Tomasz Szczęsny w czwartek 8 grudnia miał służbę w autobusie linii nr 2 - czytamy w relacji na miejskiej stronie, www.stargard.pl . - Około godziny 16.40, na przystanku przy ul. Struga, doszło do szamotaniny. Dorosły mężczyzna zaczął brutalnie szarpać czternastoletniego chłopca, który niechcący zahaczył go plecakiem. Chłopiec wracał ze szkoły. W jego obronie bez zastanowienia stanął pan Tomasz.
- Kobiety podniosły krzyk w autobusie. Zobaczyłem, że postawny mężczyzna bez przyczyny z brutalnie wyciągnął chłopca z autobusu. Zareagowałem instynktownie. Nie może tak być, aby dorosły w ten sposób traktował dziecko - opowiadał prezydentowi Pajorowi odważny kierowca.
Podczas interwencji na przystanku agresywny pasażer zaatakował również kierowcę, uderzył go. Na pomoc pośpieszyli inni pasażerowie, którzy powstrzymali napastnika. Unieruchomiono go do przyjazdu policji. Zdarzenie zarejestrowała wyraźnie kamera monitoringu zainstalowana w autobusie.

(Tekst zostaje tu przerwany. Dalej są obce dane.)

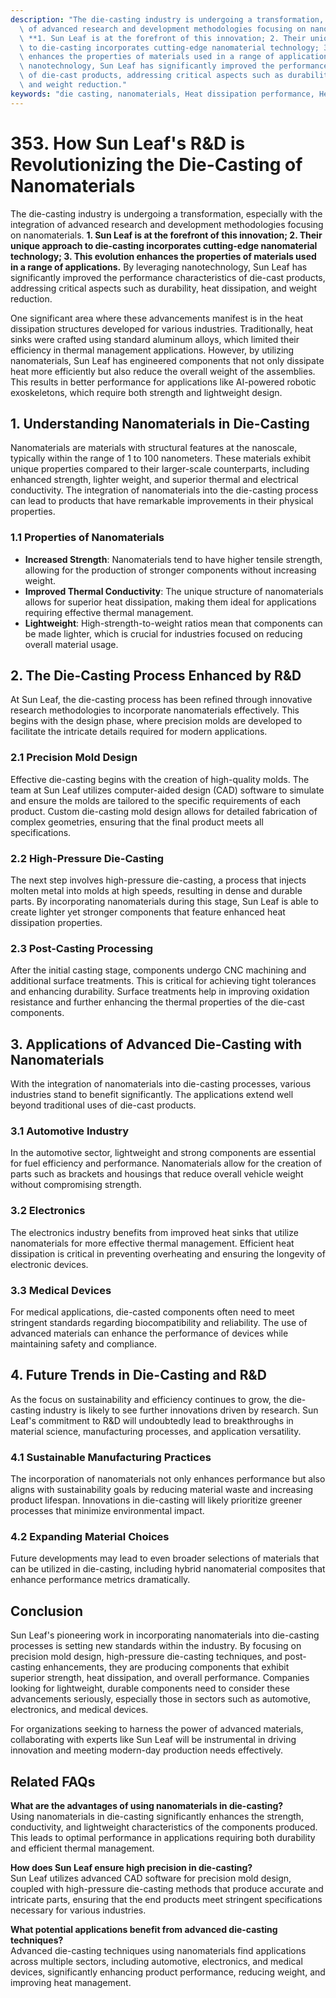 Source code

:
 ```yaml
---
description: "The die-casting industry is undergoing a transformation, especially with the integration\
  \ of advanced research and development methodologies focusing on nanomaterials.\
  \ **1. Sun Leaf is at the forefront of this innovation; 2. Their unique approach\
  \ to die-casting incorporates cutting-edge nanomaterial technology; 3. This evolution\
  \ enhances the properties of materials used in a range of applications.** By leveraging\
  \ nanotechnology, Sun Leaf has significantly improved the performance characteristics\
  \ of die-cast products, addressing critical aspects such as durability, heat dissipation,\
  \ and weight reduction."
keywords: "die casting, nanomaterials, Heat dissipation performance, Heat dissipation structure"
---
```

# 353. How Sun Leaf's R&D is Revolutionizing the Die-Casting of Nanomaterials

The die-casting industry is undergoing a transformation, especially with the integration of advanced research and development methodologies focusing on nanomaterials. **1. Sun Leaf is at the forefront of this innovation; 2. Their unique approach to die-casting incorporates cutting-edge nanomaterial technology; 3. This evolution enhances the properties of materials used in a range of applications.** By leveraging nanotechnology, Sun Leaf has significantly improved the performance characteristics of die-cast products, addressing critical aspects such as durability, heat dissipation, and weight reduction.

One significant area where these advancements manifest is in the heat dissipation structures developed for various industries. Traditionally, heat sinks were crafted using standard aluminum alloys, which limited their efficiency in thermal management applications. However, by utilizing nanomaterials, Sun Leaf has engineered components that not only dissipate heat more efficiently but also reduce the overall weight of the assemblies. This results in better performance for applications like AI-powered robotic exoskeletons, which require both strength and lightweight design.

## **1. Understanding Nanomaterials in Die-Casting**

Nanomaterials are materials with structural features at the nanoscale, typically within the range of 1 to 100 nanometers. These materials exhibit unique properties compared to their larger-scale counterparts, including enhanced strength, lighter weight, and superior thermal and electrical conductivity. The integration of nanomaterials into the die-casting process can lead to products that have remarkable improvements in their physical properties.

### **1.1 Properties of Nanomaterials**

- **Increased Strength**: Nanomaterials tend to have higher tensile strength, allowing for the production of stronger components without increasing weight.
- **Improved Thermal Conductivity**: The unique structure of nanomaterials allows for superior heat dissipation, making them ideal for applications requiring effective thermal management.
- **Lightweight**: High-strength-to-weight ratios mean that components can be made lighter, which is crucial for industries focused on reducing overall material usage.

## **2. The Die-Casting Process Enhanced by R&D**

At Sun Leaf, the die-casting process has been refined through innovative research methodologies to incorporate nanomaterials effectively. This begins with the design phase, where precision molds are developed to facilitate the intricate details required for modern applications.

### **2.1 Precision Mold Design**

Effective die-casting begins with the creation of high-quality molds. The team at Sun Leaf utilizes computer-aided design (CAD) software to simulate and ensure the molds are tailored to the specific requirements of each product. Custom die-casting mold design allows for detailed fabrication of complex geometries, ensuring that the final product meets all specifications.

### **2.2 High-Pressure Die-Casting**

The next step involves high-pressure die-casting, a process that injects molten metal into molds at high speeds, resulting in dense and durable parts. By incorporating nanomaterials during this stage, Sun Leaf is able to create lighter yet stronger components that feature enhanced heat dissipation properties.

### **2.3 Post-Casting Processing**

After the initial casting stage, components undergo CNC machining and additional surface treatments. This is critical for achieving tight tolerances and enhancing durability. Surface treatments help in improving oxidation resistance and further enhancing the thermal properties of the die-cast components.

## **3. Applications of Advanced Die-Casting with Nanomaterials**

With the integration of nanomaterials into die-casting processes, various industries stand to benefit significantly. The applications extend well beyond traditional uses of die-cast products.

### **3.1 Automotive Industry**

In the automotive sector, lightweight and strong components are essential for fuel efficiency and performance. Nanomaterials allow for the creation of parts such as brackets and housings that reduce overall vehicle weight without compromising strength.

### **3.2 Electronics**

The electronics industry benefits from improved heat sinks that utilize nanomaterials for more effective thermal management. Efficient heat dissipation is critical in preventing overheating and ensuring the longevity of electronic devices.

### **3.3 Medical Devices**

For medical applications, die-casted components often need to meet stringent standards regarding biocompatibility and reliability. The use of advanced materials can enhance the performance of devices while maintaining safety and compliance.

## **4. Future Trends in Die-Casting and R&D**

As the focus on sustainability and efficiency continues to grow, the die-casting industry is likely to see further innovations driven by research. Sun Leaf's commitment to R&D will undoubtedly lead to breakthroughs in material science, manufacturing processes, and application versatility.

### **4.1 Sustainable Manufacturing Practices**

The incorporation of nanomaterials not only enhances performance but also aligns with sustainability goals by reducing material waste and increasing product lifespan. Innovations in die-casting will likely prioritize greener processes that minimize environmental impact.

### **4.2 Expanding Material Choices**

Future developments may lead to even broader selections of materials that can be utilized in die-casting, including hybrid nanomaterial composites that enhance performance metrics dramatically.

## **Conclusion**

Sun Leaf's pioneering work in incorporating nanomaterials into die-casting processes is setting new standards within the industry. By focusing on precision mold design, high-pressure die-casting techniques, and post-casting enhancements, they are producing components that exhibit superior strength, heat dissipation, and overall performance. Companies looking for lightweight, durable components need to consider these advancements seriously, especially those in sectors such as automotive, electronics, and medical devices.

For organizations seeking to harness the power of advanced materials, collaborating with experts like Sun Leaf will be instrumental in driving innovation and meeting modern-day production needs effectively.

## Related FAQs

**What are the advantages of using nanomaterials in die-casting?**  
Using nanomaterials in die-casting significantly enhances the strength, conductivity, and lightweight characteristics of the components produced. This leads to optimal performance in applications requiring both durability and efficient thermal management.

**How does Sun Leaf ensure high precision in die-casting?**  
Sun Leaf utilizes advanced CAD software for precision mold design, coupled with high-pressure die-casting methods that produce accurate and intricate parts, ensuring that the end products meet stringent specifications necessary for various industries.

**What potential applications benefit from advanced die-casting techniques?**  
Advanced die-casting techniques using nanomaterials find applications across multiple sectors, including automotive, electronics, and medical devices, significantly enhancing product performance, reducing weight, and improving heat management.
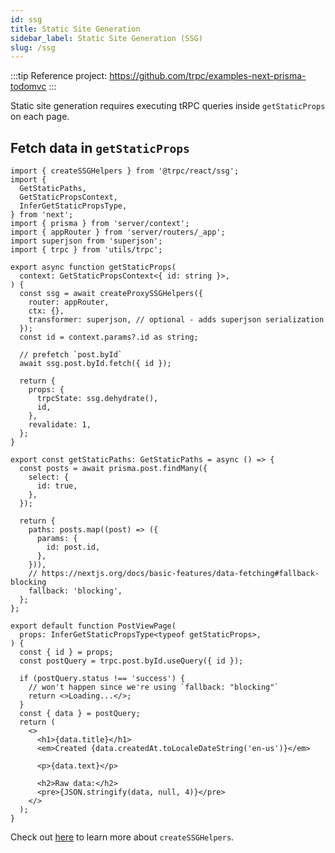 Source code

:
 ```yaml
---
id: ssg
title: Static Site Generation
sidebar_label: Static Site Generation (SSG)
slug: /ssg
---
```


:::tip
Reference project: https://github.com/trpc/examples-next-prisma-todomvc
:::

Static site generation requires executing tRPC queries inside `getStaticProps` on each page.

## Fetch data in `getStaticProps`

```tsx title='pages/posts/[id].tsx'
import { createSSGHelpers } from '@trpc/react/ssg';
import {
  GetStaticPaths,
  GetStaticPropsContext,
  InferGetStaticPropsType,
} from 'next';
import { prisma } from 'server/context';
import { appRouter } from 'server/routers/_app';
import superjson from 'superjson';
import { trpc } from 'utils/trpc';

export async function getStaticProps(
  context: GetStaticPropsContext<{ id: string }>,
) {
  const ssg = await createProxySSGHelpers({
    router: appRouter,
    ctx: {},
    transformer: superjson, // optional - adds superjson serialization
  });
  const id = context.params?.id as string;

  // prefetch `post.byId`
  await ssg.post.byId.fetch({ id });

  return {
    props: {
      trpcState: ssg.dehydrate(),
      id,
    },
    revalidate: 1,
  };
}

export const getStaticPaths: GetStaticPaths = async () => {
  const posts = await prisma.post.findMany({
    select: {
      id: true,
    },
  });

  return {
    paths: posts.map((post) => ({
      params: {
        id: post.id,
      },
    })),
    // https://nextjs.org/docs/basic-features/data-fetching#fallback-blocking
    fallback: 'blocking',
  };
};

export default function PostViewPage(
  props: InferGetStaticPropsType<typeof getStaticProps>,
) {
  const { id } = props;
  const postQuery = trpc.post.byId.useQuery({ id });

  if (postQuery.status !== 'success') {
    // won't happen since we're using `fallback: "blocking"`
    return <>Loading...</>;
  }
  const { data } = postQuery;
  return (
    <>
      <h1>{data.title}</h1>
      <em>Created {data.createdAt.toLocaleDateString('en-us')}</em>

      <p>{data.text}</p>

      <h2>Raw data:</h2>
      <pre>{JSON.stringify(data, null, 4)}</pre>
    </>
  );
}
```

Check out [here](ssg-helpers) to learn more about `createSSGHelpers`.
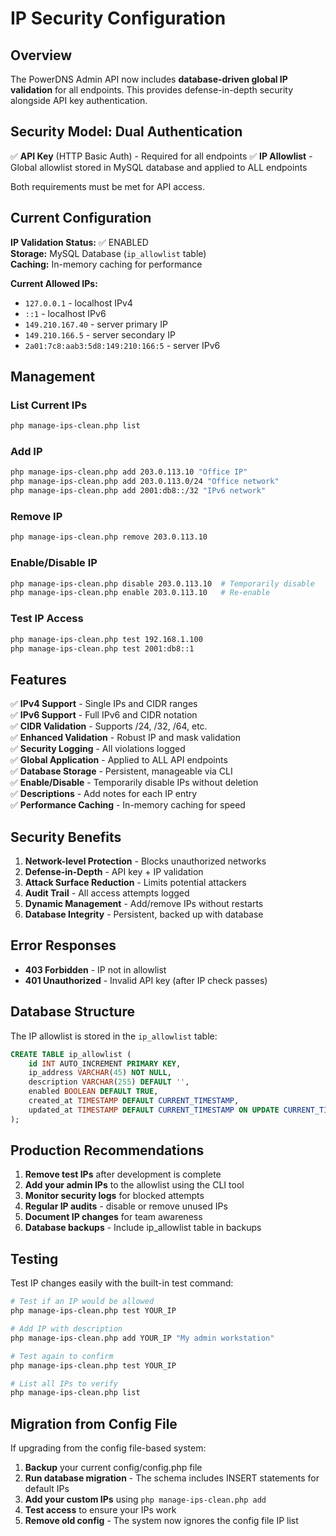 # IP Security Configuration

## Overview

The PowerDNS Admin API now includes **database-driven global IP validation** for all endpoints. This provides defense-in-depth security alongside API key authentication.

## Security Model: Dual Authentication

✅ **API Key** (HTTP Basic Auth) - Required for all endpoints
✅ **IP Allowlist** - Global allowlist stored in MySQL database and applied to ALL endpoints  

Both requirements must be met for API access.

## Current Configuration

**IP Validation Status:** ✅ ENABLED  
**Storage:** MySQL Database (`ip_allowlist` table)  
**Caching:** In-memory caching for performance  

**Current Allowed IPs:**
- `127.0.0.1` - localhost IPv4
- `::1` - localhost IPv6  
- `149.210.167.40` - server primary IP
- `149.210.166.5` - server secondary IP
- `2a01:7c8:aab3:5d8:149:210:166:5` - server IPv6

## Management

### List Current IPs
```bash
php manage-ips-clean.php list
```

### Add IP
```bash
php manage-ips-clean.php add 203.0.113.10 "Office IP"
php manage-ips-clean.php add 203.0.113.0/24 "Office network"
php manage-ips-clean.php add 2001:db8::/32 "IPv6 network"
```

### Remove IP
```bash
php manage-ips-clean.php remove 203.0.113.10
```

### Enable/Disable IP
```bash
php manage-ips-clean.php disable 203.0.113.10  # Temporarily disable
php manage-ips-clean.php enable 203.0.113.10   # Re-enable
```

### Test IP Access
```bash
php manage-ips-clean.php test 192.168.1.100
php manage-ips-clean.php test 2001:db8::1
```

## Features

✅ **IPv4 Support** - Single IPs and CIDR ranges  
✅ **IPv6 Support** - Full IPv6 and CIDR notation  
✅ **CIDR Validation** - Supports /24, /32, /64, etc.  
✅ **Enhanced Validation** - Robust IP and mask validation  
✅ **Security Logging** - All violations logged  
✅ **Global Application** - Applied to ALL API endpoints  
✅ **Database Storage** - Persistent, manageable via CLI  
✅ **Enable/Disable** - Temporarily disable IPs without deletion  
✅ **Descriptions** - Add notes for each IP entry  
✅ **Performance Caching** - In-memory caching for speed  

## Security Benefits

1. **Network-level Protection** - Blocks unauthorized networks
2. **Defense-in-Depth** - API key + IP validation  
3. **Attack Surface Reduction** - Limits potential attackers
4. **Audit Trail** - All access attempts logged
5. **Dynamic Management** - Add/remove IPs without restarts
6. **Database Integrity** - Persistent, backed up with database

## Error Responses

- **403 Forbidden** - IP not in allowlist
- **401 Unauthorized** - Invalid API key (after IP check passes)

## Database Structure

The IP allowlist is stored in the `ip_allowlist` table:

```sql
CREATE TABLE ip_allowlist (
    id INT AUTO_INCREMENT PRIMARY KEY,
    ip_address VARCHAR(45) NOT NULL,
    description VARCHAR(255) DEFAULT '',
    enabled BOOLEAN DEFAULT TRUE,
    created_at TIMESTAMP DEFAULT CURRENT_TIMESTAMP,
    updated_at TIMESTAMP DEFAULT CURRENT_TIMESTAMP ON UPDATE CURRENT_TIMESTAMP
);
```

## Production Recommendations

1. **Remove test IPs** after development is complete
2. **Add your admin IPs** to the allowlist using the CLI tool  
3. **Monitor security logs** for blocked attempts
4. **Regular IP audits** - disable or remove unused IPs
5. **Document IP changes** for team awareness
6. **Database backups** - Include ip_allowlist table in backups

## Testing

Test IP changes easily with the built-in test command:

```bash
# Test if an IP would be allowed
php manage-ips-clean.php test YOUR_IP

# Add IP with description
php manage-ips-clean.php add YOUR_IP "My admin workstation"

# Test again to confirm
php manage-ips-clean.php test YOUR_IP

# List all IPs to verify
php manage-ips-clean.php list
```

## Migration from Config File

If upgrading from the config file-based system:

1. **Backup** your current config/config.php file
2. **Run database migration** - The schema includes INSERT statements for default IPs
3. **Add your custom IPs** using `php manage-ips-clean.php add`
4. **Test access** to ensure your IPs work
5. **Remove old config** - The system now ignores the config file IP list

Prezydent Stargardu mówił, że o sytuacji w autobusie dowiedział się z listu od mieszkańca. Chciał się spotkać z kierowcą, by mu podziękować za postawę godną naśladowania, przynoszącą chlubę Miejskiemu Zakładowi Komunikacji. Tomasz Szczęsny dostał od prezydenta Pajora upominki, m.in. zegarek. We wtorkowym spotkaniu w magistracie towarzyszył mu dyrektor MZK Stargard, Jan Gumuła.
- Jechałam wtedy tym autobusem, wracałam z zakupami, w autobusie było sporo ludzi - opowiada nasza Czytelniczka. - Widziałam jak ten facet wypchnął chłopca z autobusu i jak kierowca wyskoczył za nim. Gość darł się jakby był naćpany, chłopiec płakał. Potem przyjechał podstawiony autobus i pojechałam do domu. Ciekawe co policja zrobiła z tym agresywnym mężczyzną?
To wyjaśnił nam rzecznik stargardzkiej policji.
- O sytuacji zostaliśmy zawiadomieni przez kierowcę autobusu MZK - mówi podkom. Łukasz Famulski, oficer prasowy z Komendy Powiatowej Policji w Stargardzie. - Na miejscu był też 24-letni świadek i chłopiec. Mężczyzna, który się awanturował, 57-latek ze Stargardu, był pod wpływem alkoholu. Dostał 500 zł mandat za zakłócanie porządku.